::: DATA TO USE
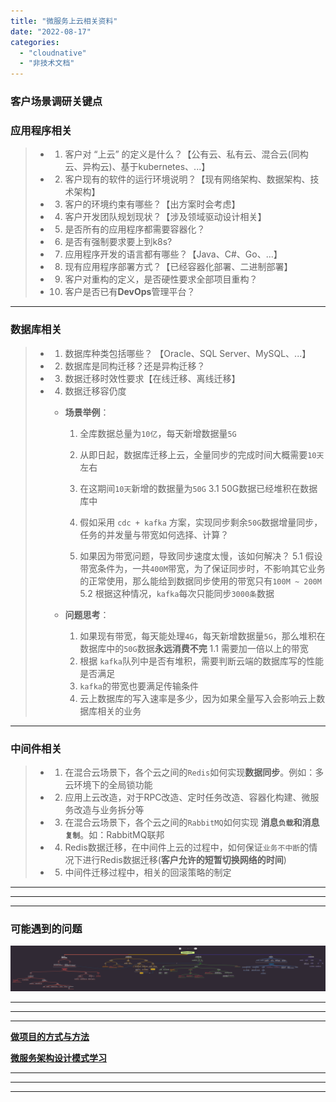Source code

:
 ```yaml
---
title: "微服务上云相关资料"
date: "2022-08-17"
categories: 
  - "cloudnative"
  - "非技术文档"
---
```


### 客户场景调研关键点

### **应用程序相关**

> - 1. 客户对 “上云” 的定义是什么？【公有云、私有云、混合云(同构云、异构云)、基于kubernetes、...】
> - 2. 客户现有的软件的运行环境说明？【现有网络架构、数据架构、技术架构】
> - 3. 客户的环境约束有哪些？【出方案时会考虑】
> - 4. 客户开发团队规划现状？【涉及领域驱动设计相关】
> - 5. 是否所有的应用程序都需要容器化？
> - 6. 是否有强制要求要上到k8s?
> - 7. 应用程序开发的语言都有哪些？【Java、C#、Go、...】
> - 8. 现有应用程序部署方式？【已经容器化部署、二进制部署】
> - 9. 客户对重构的定义，是否硬性要求全部项目重构？
> - 10. 客户是否已有**DevOps**管理平台？

* * *

### **数据库相关**

> - 1. 数据库种类包括哪些？ 【Oracle、SQL Server、MySQL、...】
> - 2. 数据库是同构迁移？还是异构迁移？
> - 3. 数据迁移时效性要求【在线迁移、离线迁移】
> - 4. 数据迁移容仍度
>     
>     - **场景举例**：
>         1. 全库数据总量为`10亿`，每天新增数据量`5G`
>             
>         2. 从即日起，数据库迁移上云，全量同步的完成时间大概需要`10天`左右
>             
>         3. 在这期间`10天`新增的数据量为`50G` 3.1 50G数据已经堆积在数据库中
>             
>         4. 假如采用 `cdc + kafka` 方案，实现同步剩余`50G`数据增量同步，任务的并发量与带宽如何选择、计算？
>             
>         5. 如果因为带宽问题，导致同步速度太慢，该如何解决？ 5.1 假设带宽条件为，一共`400M`带宽，为了保证同步时，不影响其它业务的正常使用，那么能给到数据同步使用的带宽只有`100M ~ 200M` 5.2 根据这种情况，`kafka`每次只能同步`3000条`数据
>             
>     - **问题思考**：
>         
>         1. 如果现有带宽，每天能处理`4G`，每天新增数据量`5G`，那么堆积在数据库中的`50G`数据**永远消费不完** 1.1 需要加一倍以上的带宽
>         2. 根据 `kafka`队列中是否有堆积，需要判断云端的数据库写的性能是否满足
>         3. `kafka`的带宽也要满足传输条件
>         4. 云上数据库的写入速率是多少，因为如果全量写入会影响云上数据库相关的业务

* * *

### **中间件相关**

> - 1. 在混合云场景下，各个云之间的`Redis`如何实现**数据同步**。例如：多云环境下的全局锁功能
> - 2. 应用上云改造，对于RPC改造、定时任务改造、容器化构建、微服务改造与业务拆分等
> - 3. 在混合云场景下，各个云之间的`RabbitMQ`如何实现 **消息`负载`和消息`复制`**。如：RabbitMQ联邦
> - 4. Redis数据迁移，在中间件上云的过程中，如何保证`业务不中断`的情况下进行Redis数据迁移(**客户允许的短暂切换网络的时间**)
> - 5. 中间件迁移过程中，相关的回滚策略的制定

* * *

* * *

* * *

### 可能遇到的问题

![](images/possible_problems.png)

* * *

* * *

* * *

**[做项目的方式与方法](%e5%81%9a%e9%a1%b9%e7%9b%ae%e7%9a%84%e6%96%b9%e5%bc%8f%e4%b8%8e%e6%96%b9%e6%b3%95 "做项目的方式与方法")**

**[微服务架构设计模式学习](%e5%be%ae%e6%9c%8d%e5%8a%a1%e6%9e%b6%e6%9e%84%e8%ae%be%e8%ae%a1%e6%a8%a1%e5%bc%8f%e5%ad%a6%e4%b9%a0 "微服务架构设计模式学习")**

* * *

* * *

* * *
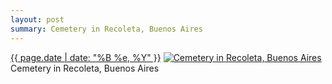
 ```yaml
---
layout: post
summary: Cemetery in Recoleta, Buenos Aires
---
```


<p>
  <time><a href="/75">{{ page.date | date: "%B %e, %Y" }}</a></time>
  <a href="/75"><img src="{{ site.assets_url }}/75-640.jpg" srcset="{{ site.assets_url }}/75-1280.jpg 1280w, {{ site.assets_url }}/75-960.jpg 960w, {{ site.assets_url }}/75-640.jpg 640w, {{ site.assets_url }}/75-320.jpg 320w" sizes="(min-width: 700px) 50vw, calc(100vw - 2rem)" alt="Cemetery in Recoleta, Buenos Aires" /></a>
  <span>Cemetery in Recoleta, Buenos Aires</span>
</p>
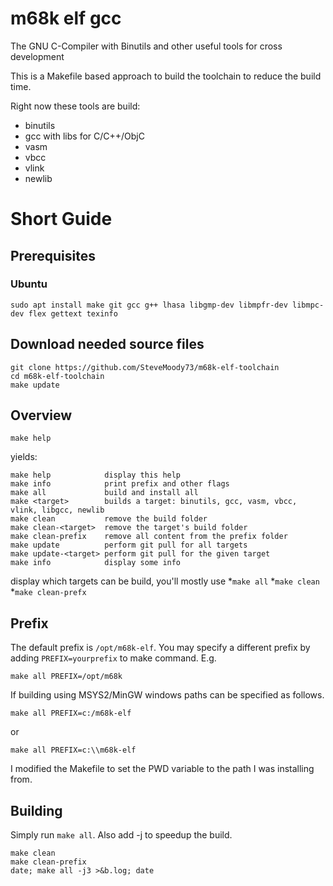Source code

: # m68k elf gcc
The GNU C-Compiler with Binutils and other useful tools for cross development

This is a Makefile based approach to build the toolchain to reduce the build time.

Right now these tools are build:
* binutils
* gcc with libs for C/C++/ObjC
* vasm
* vbcc
* vlink
* newlib


# Short Guide
## Prerequisites

### Ubuntu
```
sudo apt install make git gcc g++ lhasa libgmp-dev libmpfr-dev libmpc-dev flex gettext texinfo
```

## Download needed source files

```
git clone https://github.com/SteveMoody73/m68k-elf-toolchain
cd m68k-elf-toolchain
make update
```

## Overview
```
make help
```
yields:
```
make help            display this help
make info            print prefix and other flags
make all             build and install all
make <target>        builds a target: binutils, gcc, vasm, vbcc, vlink, libgcc, newlib
make clean           remove the build folder
make clean-<target>  remove the target's build folder
make clean-prefix    remove all content from the prefix folder
make update          perform git pull for all targets
make update-<target> perform git pull for the given target
make info            display some info

```
display which targets can be build, you'll mostly use
*`make all`
*`make clean`
*`make clean-prefx`
## Prefix
The default prefix is `/opt/m68k-elf`. You may specify a different prefix by adding `PREFIX=yourprefix` to make command. E.g.
```
make all PREFIX=/opt/m68k
```
If building using MSYS2/MinGW windows paths can be specified as follows.
```
make all PREFIX=c:/m68k-elf
```
or
```
make all PREFIX=c:\\m68k-elf
```

I modified the Makefile to set the PWD variable to the path I was installing from.

## Building
Simply run `make all`. Also add -j to speedup the build.

```
make clean
make clean-prefix
date; make all -j3 >&b.log; date
```
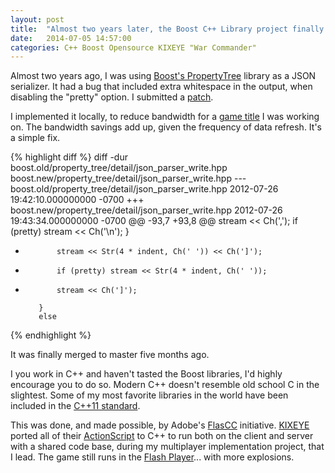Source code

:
 ```yaml
---
layout: post
title:  "Almost two years later, the Boost C++ Library project finally merges my patch"
date:   2014-07-05 14:57:00
categories: C++ Boost Opensource KIXEYE "War Commander"
---
```


Almost two years ago, I was using [Boost's PropertyTree](http://www.boost.org/doc/libs/1_55_0/doc/html/property_tree.html) library as a JSON serializer. It had a bug that included extra whitespace in the output, when disabling the "pretty" option. I submitted a [patch](https://svn.boost.org/trac/boost/ticket/7180).

I implemented it locally, to reduce bandwidth for a [game title](https://www.kixeye.com/game/warcommander/home/) I was working on. The bandwidth savings add up, given the frequency of data refresh. It's a simple fix.

{% highlight diff %}
diff -dur boost.old/property_tree/detail/json_parser_write.hpp boost.new/property_tree/detail/json_parser_write.hpp
--- boost.old/property_tree/detail/json_parser_write.hpp	2012-07-26 19:42:10.000000000 -0700
+++ boost.new/property_tree/detail/json_parser_write.hpp	2012-07-26 19:43:34.000000000 -0700
@@ -93,7 +93,8 @@
                     stream << Ch(',');
                 if (pretty) stream << Ch('\n');
             }
-            stream << Str(4 * indent, Ch(' ')) << Ch(']');
+            if (pretty) stream << Str(4 * indent, Ch(' '));
+            stream << Ch(']');
 
         }
         else
{% endhighlight %}

It was finally merged to master five months ago.

I you work in C++ and haven't tasted the Boost libraries, I'd highly encourage you to do so. Modern C++ doesn't resemble old school C in the slightest. Some of my most favorite libraries in the world have been included in the [C++11 standard](http://en.wikipedia.org/wiki/C%2B%2B11).

This was done, and made possible, by Adobe's [FlasCC](http://www.adobe.com/devnet-docs/flascc/docs/Reference.html) initiative. [KIXEYE](http://kixeye.com/) ported all of their [ActionScript](http://en.wikipedia.org/wiki/ActionScript) to C++ to run both on the client and server with a shared code base, during my multiplayer implementation project, that I lead. The game still runs in the [Flash Player](http://get.adobe.com/flashplayer/)... with more explosions.
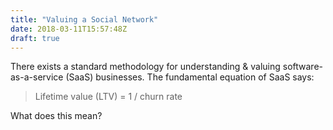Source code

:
 ```yaml
---
title: "Valuing a Social Network"
date: 2018-03-11T15:57:48Z
draft: true
---
```


There exists a standard methodology for understanding & valuing software-as-a-service (SaaS) businesses. The fundamental equation of SaaS says:

> Lifetime value (LTV) = 1 / churn rate

What does this mean?
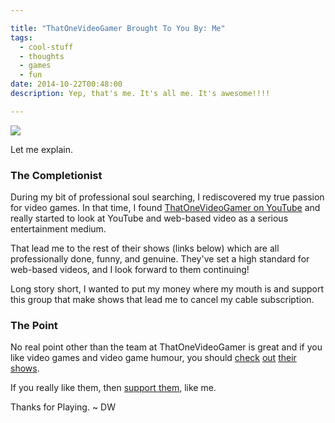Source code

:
 ```yaml
---

title: "ThatOneVideoGamer Brought To You By: Me"
tags:
  - cool-stuff
  - thoughts
  - games
  - fun
date: 2014-10-22T00:48:00
description: Yep, that's me. It's all me. It's awesome!!!!

---
```


[1]: meonthatonevideogamer.png

![][1]

Let me explain.

### The Completionist

During my bit of professional soul searching, I rediscovered my true passion for video games. In that time, I found [ThatOneVideoGamer on YouTube](https://www.youtube.com/channel/UCPYJR2EIu0_MJaDeSGwkIVw) and really started to look at YouTube and web-based video as a serious entertainment medium.

That lead me to the rest of their shows (links below) which are all professionally done, funny, and genuine. They've set a high standard for web-based videos, and I look forward to them continuing!

Long story short, I wanted to put my money where my mouth is and support this group that make shows that lead me to cancel my cable subscription.

### The Point

No real point other than the team at ThatOneVideoGamer is great and if you like video games and video game humour, you should [check](https://www.youtube.com/channel/UCPYJR2EIu0_MJaDeSGwkIVw) [out](https://www.youtube.com/user/SuperScopeShow) [their](https://www.youtube.com/user/ThatOneLaserClown) [shows](https://www.youtube.com/user/TheNationalDex).

If you really like them, then [support them](http://www.patreon.com/ThatOneVideoGamer), like me.

Thanks for Playing. ~ DW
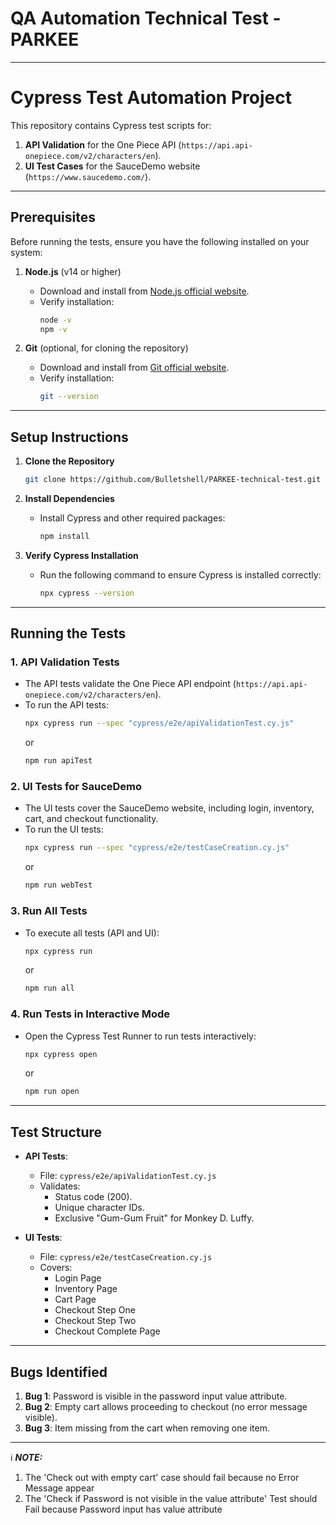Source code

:# QA Automation Technical Test - PARKEE

---

# Cypress Test Automation Project

This repository contains Cypress test scripts for:

1. **API Validation** for the One Piece API (`https://api.api-onepiece.com/v2/characters/en`).
2. **UI Test Cases** for the SauceDemo website (`https://www.saucedemo.com/`).

---

## Prerequisites

Before running the tests, ensure you have the following installed on your system:

1. **Node.js** (v14 or higher)

   - Download and install from [Node.js official website](https://nodejs.org/).
   - Verify installation:
     ```bash
     node -v
     npm -v
     ```

2. **Git** (optional, for cloning the repository)
   - Download and install from [Git official website](https://git-scm.com/).
   - Verify installation:
     ```bash
     git --version
     ```

---

## Setup Instructions

1. **Clone the Repository**

   ```bash
   git clone https://github.com/Bulletshell/PARKEE-technical-test.git
   ```

2. **Install Dependencies**

   - Install Cypress and other required packages:
     ```bash
     npm install
     ```

3. **Verify Cypress Installation**
   - Run the following command to ensure Cypress is installed correctly:
     ```bash
     npx cypress --version
     ```

---

## Running the Tests

### 1. **API Validation Tests**

- The API tests validate the One Piece API endpoint (`https://api.api-onepiece.com/v2/characters/en`).
- To run the API tests:
  ```bash
  npx cypress run --spec "cypress/e2e/apiValidationTest.cy.js"
  ```
  or
  ```bash
  npm run apiTest
  ```

### 2. **UI Tests for SauceDemo**

- The UI tests cover the SauceDemo website, including login, inventory, cart, and checkout functionality.
- To run the UI tests:
  ```bash
  npx cypress run --spec "cypress/e2e/testCaseCreation.cy.js"
  ```
  or
  ```bash
  npm run webTest
  ```

### 3. **Run All Tests**

- To execute all tests (API and UI):
  ```bash
  npx cypress run
  ```
  or
  ```bash
  npm run all
  ```

### 4. **Run Tests in Interactive Mode**

- Open the Cypress Test Runner to run tests interactively:
  ```bash
  npx cypress open
  ```
  or
  ```bash
  npm run open
  ```

---

## Test Structure

- **API Tests**:

  - File: `cypress/e2e/apiValidationTest.cy.js`
  - Validates:
    - Status code (200).
    - Unique character IDs.
    - Exclusive "Gum-Gum Fruit" for Monkey D. Luffy.

- **UI Tests**:
  - File: `cypress/e2e/testCaseCreation.cy.js`
  - Covers:
    - Login Page
    - Inventory Page
    - Cart Page
    - Checkout Step One
    - Checkout Step Two
    - Checkout Complete Page

---

## Bugs Identified

1. **Bug 1**: Password is visible in the password input value attribute.
2. **Bug 2**: Empty cart allows proceeding to checkout (no error message visible).
3. **Bug 3**: Item missing from the cart when removing one item.

---

ℹ️ **_NOTE:_**

1. The 'Check out with empty cart' case should fail because no Error Message appear
2. The 'Check if Password is not visible in the value attribute' Test should Fail because Password input has value attribute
::::::
* **WHAT IS REQUIRED**:
Print the data above exactly, from its first line to the line bearing "- 2. 客户现有的软件的运行环境说明？【现有网络架构、数据架构、技术架构】" inclusive, and keep pictures out of the result.

* **ANSWER TO THIS EXERCISE**:
Source code

:
 ```yaml
---
title: "微服务上云相关资料"
date: "2022-08-17"
categories: 
  - "cloudnative"
  - "非技术文档"
---
```


### 客户场景调研关键点

### **应用程序相关**

> - 1. 客户对 “上云” 的定义是什么？【公有云、私有云、混合云(同构云、异构云)、基于kubernetes、...】
> - 2. 客户现有的软件的运行环境说明？【现有网络架构、数据架构、技术架构】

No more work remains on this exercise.